EXERCISE DETAILS: Quote exactly, and only, the lines of the material below from the line with "67k train) \\" through the line with "Optimiser step size".

THE DATA:
——————————
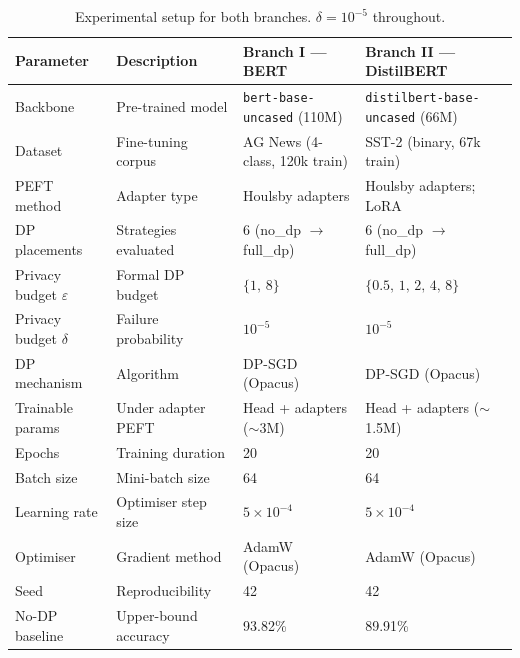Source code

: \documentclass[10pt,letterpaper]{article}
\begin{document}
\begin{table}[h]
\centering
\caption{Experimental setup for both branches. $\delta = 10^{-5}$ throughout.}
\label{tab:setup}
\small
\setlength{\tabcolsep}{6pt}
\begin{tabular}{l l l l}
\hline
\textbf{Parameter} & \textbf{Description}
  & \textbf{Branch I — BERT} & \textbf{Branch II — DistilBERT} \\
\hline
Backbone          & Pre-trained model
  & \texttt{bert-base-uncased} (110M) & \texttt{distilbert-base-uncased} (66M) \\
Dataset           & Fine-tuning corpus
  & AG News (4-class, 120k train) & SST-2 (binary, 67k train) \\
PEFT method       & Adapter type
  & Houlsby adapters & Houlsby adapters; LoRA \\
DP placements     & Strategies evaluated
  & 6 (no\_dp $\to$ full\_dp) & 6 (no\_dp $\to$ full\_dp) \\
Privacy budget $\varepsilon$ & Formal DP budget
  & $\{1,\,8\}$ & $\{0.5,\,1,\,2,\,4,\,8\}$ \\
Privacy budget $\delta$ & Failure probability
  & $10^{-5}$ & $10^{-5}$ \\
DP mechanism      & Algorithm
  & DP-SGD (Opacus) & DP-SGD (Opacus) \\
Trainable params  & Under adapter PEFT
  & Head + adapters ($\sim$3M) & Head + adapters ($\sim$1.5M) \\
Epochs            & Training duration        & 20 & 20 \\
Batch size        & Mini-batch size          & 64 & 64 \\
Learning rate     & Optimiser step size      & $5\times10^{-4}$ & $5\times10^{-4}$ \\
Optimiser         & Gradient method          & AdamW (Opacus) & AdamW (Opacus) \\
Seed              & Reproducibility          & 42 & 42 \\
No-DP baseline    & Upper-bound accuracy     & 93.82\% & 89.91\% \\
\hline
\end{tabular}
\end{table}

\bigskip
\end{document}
——————————
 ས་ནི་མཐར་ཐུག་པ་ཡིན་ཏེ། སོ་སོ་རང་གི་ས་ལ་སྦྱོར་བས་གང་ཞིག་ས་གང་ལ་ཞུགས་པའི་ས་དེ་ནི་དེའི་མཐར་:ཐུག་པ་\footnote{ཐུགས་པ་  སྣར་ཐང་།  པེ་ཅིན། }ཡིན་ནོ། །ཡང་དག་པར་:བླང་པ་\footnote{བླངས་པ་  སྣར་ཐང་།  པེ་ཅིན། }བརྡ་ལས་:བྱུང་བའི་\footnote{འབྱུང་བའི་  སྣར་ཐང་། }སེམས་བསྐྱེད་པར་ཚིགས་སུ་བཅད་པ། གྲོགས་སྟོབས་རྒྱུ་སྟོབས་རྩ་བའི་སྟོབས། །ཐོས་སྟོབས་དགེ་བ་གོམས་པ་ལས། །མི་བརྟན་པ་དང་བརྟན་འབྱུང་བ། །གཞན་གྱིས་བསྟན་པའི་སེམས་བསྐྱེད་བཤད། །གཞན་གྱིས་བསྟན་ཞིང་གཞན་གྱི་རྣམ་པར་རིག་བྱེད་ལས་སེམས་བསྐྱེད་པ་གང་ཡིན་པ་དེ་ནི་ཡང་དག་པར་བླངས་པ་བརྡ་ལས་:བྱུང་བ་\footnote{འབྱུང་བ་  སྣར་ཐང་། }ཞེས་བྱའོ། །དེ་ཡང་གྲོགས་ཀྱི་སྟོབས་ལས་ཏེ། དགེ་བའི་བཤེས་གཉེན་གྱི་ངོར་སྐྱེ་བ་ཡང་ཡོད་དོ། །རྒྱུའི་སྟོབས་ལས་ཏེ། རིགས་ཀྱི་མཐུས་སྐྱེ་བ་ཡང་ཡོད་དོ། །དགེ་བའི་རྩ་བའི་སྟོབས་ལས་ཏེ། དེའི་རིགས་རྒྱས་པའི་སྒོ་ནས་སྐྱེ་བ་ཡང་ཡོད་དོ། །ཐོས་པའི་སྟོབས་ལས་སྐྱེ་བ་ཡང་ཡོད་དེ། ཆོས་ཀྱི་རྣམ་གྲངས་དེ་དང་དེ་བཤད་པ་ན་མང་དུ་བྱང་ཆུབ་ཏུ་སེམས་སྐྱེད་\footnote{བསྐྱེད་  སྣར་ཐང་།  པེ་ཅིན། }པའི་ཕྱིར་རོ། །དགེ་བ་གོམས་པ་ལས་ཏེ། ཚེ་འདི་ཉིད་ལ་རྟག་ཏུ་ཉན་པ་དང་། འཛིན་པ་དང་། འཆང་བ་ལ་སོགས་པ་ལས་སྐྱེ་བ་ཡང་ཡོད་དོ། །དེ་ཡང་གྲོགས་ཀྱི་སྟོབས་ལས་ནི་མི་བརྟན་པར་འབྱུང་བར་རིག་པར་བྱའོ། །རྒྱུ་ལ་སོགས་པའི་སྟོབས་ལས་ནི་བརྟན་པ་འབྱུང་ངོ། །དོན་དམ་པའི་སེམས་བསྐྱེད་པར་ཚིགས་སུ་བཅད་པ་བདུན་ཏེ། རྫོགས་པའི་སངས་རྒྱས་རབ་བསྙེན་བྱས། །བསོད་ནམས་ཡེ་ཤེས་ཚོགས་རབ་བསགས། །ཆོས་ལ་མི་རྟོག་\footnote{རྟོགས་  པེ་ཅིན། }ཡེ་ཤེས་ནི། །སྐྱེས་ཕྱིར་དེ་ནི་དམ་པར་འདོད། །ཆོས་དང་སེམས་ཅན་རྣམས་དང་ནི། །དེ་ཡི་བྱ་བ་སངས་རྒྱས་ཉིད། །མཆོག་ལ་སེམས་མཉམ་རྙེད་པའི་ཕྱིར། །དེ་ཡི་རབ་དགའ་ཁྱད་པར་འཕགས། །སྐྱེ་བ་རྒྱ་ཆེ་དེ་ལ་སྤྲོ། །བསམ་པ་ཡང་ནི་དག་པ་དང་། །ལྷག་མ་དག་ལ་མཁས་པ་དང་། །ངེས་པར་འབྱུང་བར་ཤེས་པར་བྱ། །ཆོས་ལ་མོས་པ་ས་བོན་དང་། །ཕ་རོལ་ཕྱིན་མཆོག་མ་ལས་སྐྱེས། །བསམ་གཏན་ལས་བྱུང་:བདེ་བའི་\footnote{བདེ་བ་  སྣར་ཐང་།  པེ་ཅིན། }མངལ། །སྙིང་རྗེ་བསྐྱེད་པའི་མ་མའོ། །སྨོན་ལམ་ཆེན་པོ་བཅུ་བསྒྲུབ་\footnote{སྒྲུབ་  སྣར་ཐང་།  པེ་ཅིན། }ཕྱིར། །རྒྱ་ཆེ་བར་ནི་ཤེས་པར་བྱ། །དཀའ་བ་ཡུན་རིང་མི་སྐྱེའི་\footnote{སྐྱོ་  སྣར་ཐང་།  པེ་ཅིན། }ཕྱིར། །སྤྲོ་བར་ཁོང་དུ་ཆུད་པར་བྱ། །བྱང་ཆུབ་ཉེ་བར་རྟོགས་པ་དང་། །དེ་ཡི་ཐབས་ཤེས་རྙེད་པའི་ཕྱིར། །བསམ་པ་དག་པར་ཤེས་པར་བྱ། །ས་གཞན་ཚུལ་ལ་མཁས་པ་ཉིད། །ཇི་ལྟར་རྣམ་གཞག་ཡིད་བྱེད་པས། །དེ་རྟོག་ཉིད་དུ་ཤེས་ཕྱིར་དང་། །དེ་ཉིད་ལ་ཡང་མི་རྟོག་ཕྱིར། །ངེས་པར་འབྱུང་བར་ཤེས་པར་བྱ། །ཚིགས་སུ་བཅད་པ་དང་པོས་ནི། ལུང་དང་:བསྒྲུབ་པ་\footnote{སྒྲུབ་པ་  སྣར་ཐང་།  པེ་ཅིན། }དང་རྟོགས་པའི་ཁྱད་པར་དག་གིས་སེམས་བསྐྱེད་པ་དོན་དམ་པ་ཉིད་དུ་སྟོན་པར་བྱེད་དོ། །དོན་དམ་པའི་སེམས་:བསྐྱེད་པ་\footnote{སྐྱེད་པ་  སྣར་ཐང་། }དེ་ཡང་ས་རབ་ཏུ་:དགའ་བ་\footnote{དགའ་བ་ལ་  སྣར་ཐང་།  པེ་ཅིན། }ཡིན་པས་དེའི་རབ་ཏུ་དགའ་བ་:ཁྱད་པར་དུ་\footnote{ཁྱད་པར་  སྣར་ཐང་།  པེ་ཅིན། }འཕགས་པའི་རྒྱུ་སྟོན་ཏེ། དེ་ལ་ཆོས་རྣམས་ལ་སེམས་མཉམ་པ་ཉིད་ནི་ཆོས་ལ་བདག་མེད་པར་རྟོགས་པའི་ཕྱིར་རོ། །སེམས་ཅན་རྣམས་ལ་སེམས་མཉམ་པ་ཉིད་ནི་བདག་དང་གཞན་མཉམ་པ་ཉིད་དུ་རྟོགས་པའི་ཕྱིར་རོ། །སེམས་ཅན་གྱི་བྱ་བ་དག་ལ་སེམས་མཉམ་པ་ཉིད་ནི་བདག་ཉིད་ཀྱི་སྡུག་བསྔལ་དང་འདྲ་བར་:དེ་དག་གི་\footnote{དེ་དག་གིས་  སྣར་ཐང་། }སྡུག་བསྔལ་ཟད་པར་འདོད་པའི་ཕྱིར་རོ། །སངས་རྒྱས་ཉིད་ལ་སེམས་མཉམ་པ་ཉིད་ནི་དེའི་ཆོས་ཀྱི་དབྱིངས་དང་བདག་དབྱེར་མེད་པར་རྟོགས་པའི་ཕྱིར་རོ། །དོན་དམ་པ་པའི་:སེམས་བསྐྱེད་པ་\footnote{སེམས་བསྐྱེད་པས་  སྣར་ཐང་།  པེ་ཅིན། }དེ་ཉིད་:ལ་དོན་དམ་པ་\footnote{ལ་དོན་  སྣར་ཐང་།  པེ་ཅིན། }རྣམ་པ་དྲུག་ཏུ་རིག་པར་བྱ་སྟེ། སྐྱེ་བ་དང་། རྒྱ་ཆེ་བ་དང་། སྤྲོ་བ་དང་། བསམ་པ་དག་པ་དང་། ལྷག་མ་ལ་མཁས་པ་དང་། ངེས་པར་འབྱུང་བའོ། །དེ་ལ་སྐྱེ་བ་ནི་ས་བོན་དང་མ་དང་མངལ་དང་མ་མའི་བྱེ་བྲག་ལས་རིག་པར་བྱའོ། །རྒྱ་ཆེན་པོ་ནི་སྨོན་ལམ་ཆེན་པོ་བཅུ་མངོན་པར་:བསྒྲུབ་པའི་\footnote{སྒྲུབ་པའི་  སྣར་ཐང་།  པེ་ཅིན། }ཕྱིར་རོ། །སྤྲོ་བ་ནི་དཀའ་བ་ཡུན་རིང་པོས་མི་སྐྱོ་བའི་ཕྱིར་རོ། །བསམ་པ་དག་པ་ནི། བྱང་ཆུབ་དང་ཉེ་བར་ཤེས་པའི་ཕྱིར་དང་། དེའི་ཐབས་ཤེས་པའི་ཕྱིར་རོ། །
——————————
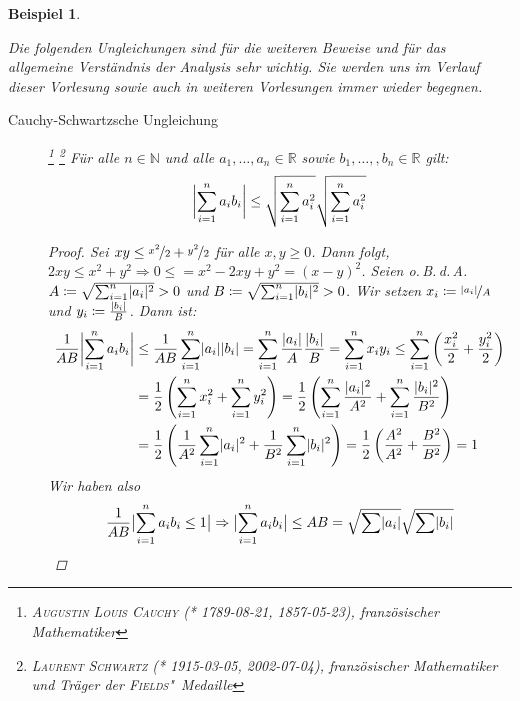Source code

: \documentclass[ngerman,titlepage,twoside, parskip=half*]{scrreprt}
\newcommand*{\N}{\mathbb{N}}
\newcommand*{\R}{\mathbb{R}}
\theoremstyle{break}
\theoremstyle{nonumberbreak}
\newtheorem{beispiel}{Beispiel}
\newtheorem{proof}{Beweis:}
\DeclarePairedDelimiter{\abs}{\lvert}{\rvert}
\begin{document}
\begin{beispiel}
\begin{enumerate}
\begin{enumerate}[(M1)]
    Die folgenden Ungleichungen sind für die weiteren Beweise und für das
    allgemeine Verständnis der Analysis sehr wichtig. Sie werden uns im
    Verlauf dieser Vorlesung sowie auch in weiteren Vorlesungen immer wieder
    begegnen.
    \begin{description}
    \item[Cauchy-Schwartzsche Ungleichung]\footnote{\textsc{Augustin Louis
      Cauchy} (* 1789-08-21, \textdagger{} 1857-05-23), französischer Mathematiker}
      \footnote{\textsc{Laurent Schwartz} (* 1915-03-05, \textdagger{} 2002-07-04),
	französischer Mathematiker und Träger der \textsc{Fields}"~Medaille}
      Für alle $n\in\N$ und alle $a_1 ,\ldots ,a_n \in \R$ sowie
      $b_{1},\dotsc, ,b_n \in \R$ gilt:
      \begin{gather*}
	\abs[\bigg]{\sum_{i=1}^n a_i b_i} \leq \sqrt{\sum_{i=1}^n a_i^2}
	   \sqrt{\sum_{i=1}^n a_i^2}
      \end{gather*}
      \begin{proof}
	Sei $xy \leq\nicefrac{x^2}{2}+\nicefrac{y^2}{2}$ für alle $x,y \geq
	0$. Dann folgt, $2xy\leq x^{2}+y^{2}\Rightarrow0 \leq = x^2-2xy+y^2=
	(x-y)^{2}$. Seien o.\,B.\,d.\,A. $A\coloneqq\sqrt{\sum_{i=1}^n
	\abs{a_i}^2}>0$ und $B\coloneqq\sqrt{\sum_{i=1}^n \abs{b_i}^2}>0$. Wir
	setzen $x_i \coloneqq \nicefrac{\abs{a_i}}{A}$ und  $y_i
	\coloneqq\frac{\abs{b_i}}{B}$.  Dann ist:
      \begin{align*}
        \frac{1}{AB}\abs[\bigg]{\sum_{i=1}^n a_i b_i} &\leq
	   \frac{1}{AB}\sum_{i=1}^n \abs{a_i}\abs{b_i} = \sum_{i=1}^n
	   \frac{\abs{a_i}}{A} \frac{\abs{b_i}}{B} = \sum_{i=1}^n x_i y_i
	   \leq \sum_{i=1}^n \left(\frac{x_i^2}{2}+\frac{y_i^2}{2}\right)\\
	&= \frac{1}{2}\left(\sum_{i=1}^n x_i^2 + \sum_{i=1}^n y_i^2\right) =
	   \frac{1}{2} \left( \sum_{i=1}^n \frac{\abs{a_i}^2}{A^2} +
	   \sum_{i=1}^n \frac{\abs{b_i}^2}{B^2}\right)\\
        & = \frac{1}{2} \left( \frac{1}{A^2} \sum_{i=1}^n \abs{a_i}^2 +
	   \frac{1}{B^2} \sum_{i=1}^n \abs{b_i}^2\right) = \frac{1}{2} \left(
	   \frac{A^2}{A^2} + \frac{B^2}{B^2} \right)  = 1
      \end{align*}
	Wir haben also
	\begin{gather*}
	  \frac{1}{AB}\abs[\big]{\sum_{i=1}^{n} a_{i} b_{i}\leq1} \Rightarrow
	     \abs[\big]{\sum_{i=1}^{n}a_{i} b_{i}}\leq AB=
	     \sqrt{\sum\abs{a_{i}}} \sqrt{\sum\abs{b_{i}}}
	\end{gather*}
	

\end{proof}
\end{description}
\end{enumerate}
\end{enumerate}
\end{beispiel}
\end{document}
——————————
SOLVED PROBLEM:
  & AG News (4-class, 120k train) & SST-2 (binary, 67k train) \\
PEFT method       & Adapter type
  & Houlsby adapters & Houlsby adapters; LoRA \\
DP placements     & Strategies evaluated
  & 6 (no\_dp $\to$ full\_dp) & 6 (no\_dp $\to$ full\_dp) \\
Privacy budget $\varepsilon$ & Formal DP budget
  & $\{1,\,8\}$ & $\{0.5,\,1,\,2,\,4,\,8\}$ \\
Privacy budget $\delta$ & Failure probability
  & $10^{-5}$ & $10^{-5}$ \\
DP mechanism      & Algorithm
  & DP-SGD (Opacus) & DP-SGD (Opacus) \\
Trainable params  & Under adapter PEFT
  & Head + adapters ($\sim$3M) & Head + adapters ($\sim$1.5M) \\
Epochs            & Training duration        & 20 & 20 \\
Batch size        & Mini-batch size          & 64 & 64 \\
Learning rate     & Optimiser step size      & $5\times10^{-4}$ & $5\times10^{-4}$ \\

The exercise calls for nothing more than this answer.